Here is the series’ theme of duality in the form of a child: Is he an angel or a devil? The answer is both, or neither. Rather Little Nicky represents the conflict that lies within each of us, but he can’t hide it. He’s caught in the confrontation with the dweller on the threshold, between light and darkness, and prone to discover that kairos can cut in either direction…the propitious moment when Jupiter and Saturn align…fear and love open the doors…the Lodges are one and the same. All of the big themes of Twin Peaks are there in the story of Little Nicky.
One has only to imagine him laughing into a cracked mirror and wondering, “How’s Andy?”
It’s Not Exactly Something You Plan On
Episode 18 sees the introduction of Denise Bryson to Twin Peaks, and while many words have been spilled over how the show handled a trans character in the early ‘90s, what I find myself thinking about is the story that she tells to Dale as they sit at the bar.
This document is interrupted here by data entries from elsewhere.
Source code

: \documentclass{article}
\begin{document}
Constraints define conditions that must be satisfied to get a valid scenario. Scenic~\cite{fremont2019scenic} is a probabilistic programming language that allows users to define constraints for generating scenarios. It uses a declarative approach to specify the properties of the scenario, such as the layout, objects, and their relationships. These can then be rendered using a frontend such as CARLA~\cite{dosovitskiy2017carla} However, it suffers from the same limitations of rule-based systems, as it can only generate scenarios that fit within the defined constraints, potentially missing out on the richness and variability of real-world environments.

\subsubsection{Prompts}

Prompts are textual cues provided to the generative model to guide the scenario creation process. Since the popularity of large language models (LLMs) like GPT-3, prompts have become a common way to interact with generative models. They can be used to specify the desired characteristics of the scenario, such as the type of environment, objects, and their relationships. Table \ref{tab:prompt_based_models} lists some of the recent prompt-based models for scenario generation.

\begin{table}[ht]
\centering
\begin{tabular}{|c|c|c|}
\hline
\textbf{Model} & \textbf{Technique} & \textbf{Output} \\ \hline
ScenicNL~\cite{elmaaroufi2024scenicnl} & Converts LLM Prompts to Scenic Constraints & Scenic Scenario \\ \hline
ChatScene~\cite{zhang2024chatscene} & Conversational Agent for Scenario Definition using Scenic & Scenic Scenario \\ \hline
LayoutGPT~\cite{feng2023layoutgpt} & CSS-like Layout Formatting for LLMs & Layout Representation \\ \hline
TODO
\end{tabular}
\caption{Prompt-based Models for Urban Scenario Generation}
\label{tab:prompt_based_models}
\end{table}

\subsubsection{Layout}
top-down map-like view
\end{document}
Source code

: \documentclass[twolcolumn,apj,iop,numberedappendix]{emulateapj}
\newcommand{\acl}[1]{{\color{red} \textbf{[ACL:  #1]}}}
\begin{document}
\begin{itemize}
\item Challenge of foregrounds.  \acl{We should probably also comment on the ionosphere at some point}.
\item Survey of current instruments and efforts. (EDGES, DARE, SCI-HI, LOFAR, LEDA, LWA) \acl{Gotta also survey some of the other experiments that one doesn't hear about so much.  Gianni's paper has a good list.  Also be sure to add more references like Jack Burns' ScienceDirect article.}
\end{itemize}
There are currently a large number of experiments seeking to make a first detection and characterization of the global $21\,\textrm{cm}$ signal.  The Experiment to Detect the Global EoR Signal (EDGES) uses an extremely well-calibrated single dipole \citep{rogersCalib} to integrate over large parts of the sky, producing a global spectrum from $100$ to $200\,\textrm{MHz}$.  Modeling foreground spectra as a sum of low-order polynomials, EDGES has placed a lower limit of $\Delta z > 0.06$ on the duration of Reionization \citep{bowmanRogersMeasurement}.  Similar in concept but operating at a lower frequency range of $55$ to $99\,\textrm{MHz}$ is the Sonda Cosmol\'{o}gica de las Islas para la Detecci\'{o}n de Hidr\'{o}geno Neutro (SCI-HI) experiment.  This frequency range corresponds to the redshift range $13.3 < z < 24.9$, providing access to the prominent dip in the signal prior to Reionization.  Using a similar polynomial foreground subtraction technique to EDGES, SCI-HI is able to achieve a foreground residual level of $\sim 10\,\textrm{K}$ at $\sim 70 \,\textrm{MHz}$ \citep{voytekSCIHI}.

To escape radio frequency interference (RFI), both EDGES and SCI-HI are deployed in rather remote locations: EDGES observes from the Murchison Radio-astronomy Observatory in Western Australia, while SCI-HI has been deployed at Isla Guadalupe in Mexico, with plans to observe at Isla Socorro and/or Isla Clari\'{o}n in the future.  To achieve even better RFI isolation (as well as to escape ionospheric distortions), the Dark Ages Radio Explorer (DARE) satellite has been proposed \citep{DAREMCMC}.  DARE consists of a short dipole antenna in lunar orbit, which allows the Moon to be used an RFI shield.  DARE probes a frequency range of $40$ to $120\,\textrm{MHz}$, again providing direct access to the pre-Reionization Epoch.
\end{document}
Not the details about the drug dealer who would only sell to transvestites (or the use of that word, which we could, of course, talk about) but the broad stroke of that case giving rise to a certain kind of confrontation with aspects of oneself that lie in the shadows. It’s all too easy to think of the shadow self as evil, or something like that, but it is better conceived as pertaining to those desires that the conscious I (ego) is afraid to bring to light—thus the fear of the darkness, and what lies beyond the dark.
In this way, Denise represents a figure who has met the dweller on the threshold and emerged on the other side. It’s not a battle, after all, but a question of reconciliation. This is what Dale will fail at in Episode 29, with disastrous results. Further, the moment is something that happens more than it’s something one can will to be. Perhaps it is always possible. Perhaps the shadow self is always there, but it is again the propitious moment that is in question—the time of kairos.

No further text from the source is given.